Exercise directions: Look through the listing below for the word "Nostalgia" and copy every line where it occurs.

Information supplied:
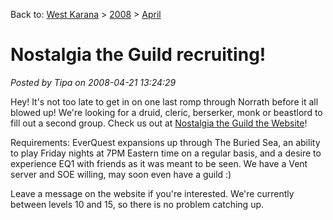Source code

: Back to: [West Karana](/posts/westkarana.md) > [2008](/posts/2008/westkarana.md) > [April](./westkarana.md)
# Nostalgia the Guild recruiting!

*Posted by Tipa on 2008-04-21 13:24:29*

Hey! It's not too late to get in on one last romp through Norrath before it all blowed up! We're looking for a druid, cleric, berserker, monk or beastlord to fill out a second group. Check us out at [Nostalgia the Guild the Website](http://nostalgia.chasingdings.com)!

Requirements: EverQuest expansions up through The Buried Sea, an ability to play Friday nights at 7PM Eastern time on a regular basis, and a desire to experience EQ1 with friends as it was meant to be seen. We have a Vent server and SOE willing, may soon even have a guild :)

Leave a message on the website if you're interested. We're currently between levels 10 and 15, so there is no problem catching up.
* * *
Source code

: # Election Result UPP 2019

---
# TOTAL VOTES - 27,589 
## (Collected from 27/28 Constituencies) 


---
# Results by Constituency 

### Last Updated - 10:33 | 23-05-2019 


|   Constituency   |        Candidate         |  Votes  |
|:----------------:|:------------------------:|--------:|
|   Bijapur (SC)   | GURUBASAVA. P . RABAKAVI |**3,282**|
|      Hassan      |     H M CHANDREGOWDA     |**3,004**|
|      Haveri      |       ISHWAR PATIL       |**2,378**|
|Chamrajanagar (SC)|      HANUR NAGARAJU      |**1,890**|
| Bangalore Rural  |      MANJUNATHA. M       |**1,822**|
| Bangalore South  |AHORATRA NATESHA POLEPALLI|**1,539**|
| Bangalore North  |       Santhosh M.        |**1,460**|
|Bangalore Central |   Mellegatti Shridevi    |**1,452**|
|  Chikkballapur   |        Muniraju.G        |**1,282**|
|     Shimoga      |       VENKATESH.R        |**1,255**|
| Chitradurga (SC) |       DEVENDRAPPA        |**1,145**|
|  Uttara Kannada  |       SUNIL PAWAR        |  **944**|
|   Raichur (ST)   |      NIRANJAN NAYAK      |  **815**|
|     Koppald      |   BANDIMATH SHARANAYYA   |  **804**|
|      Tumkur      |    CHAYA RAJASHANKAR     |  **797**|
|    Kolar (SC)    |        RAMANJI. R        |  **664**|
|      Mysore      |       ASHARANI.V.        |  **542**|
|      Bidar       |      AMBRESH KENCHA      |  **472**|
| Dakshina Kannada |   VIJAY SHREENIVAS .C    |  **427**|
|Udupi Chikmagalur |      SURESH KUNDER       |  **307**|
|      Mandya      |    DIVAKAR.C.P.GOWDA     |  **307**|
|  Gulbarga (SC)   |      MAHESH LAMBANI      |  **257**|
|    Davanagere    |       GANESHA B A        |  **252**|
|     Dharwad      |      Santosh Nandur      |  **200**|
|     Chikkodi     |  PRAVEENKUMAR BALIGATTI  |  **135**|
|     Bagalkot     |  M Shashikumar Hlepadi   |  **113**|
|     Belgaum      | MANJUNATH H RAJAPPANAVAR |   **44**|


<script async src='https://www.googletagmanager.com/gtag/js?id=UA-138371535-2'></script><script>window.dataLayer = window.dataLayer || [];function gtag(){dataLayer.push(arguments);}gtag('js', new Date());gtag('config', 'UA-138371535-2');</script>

Output of the task:
# Nostalgia the Guild recruiting!
Hey! It's not too late to get in on one last romp through Norrath before it all blowed up! We're looking for a druid, cleric, berserker, monk or beastlord to fill out a second group. Check us out at [Nostalgia the Guild the Website](http://nostalgia.chasingdings.com)!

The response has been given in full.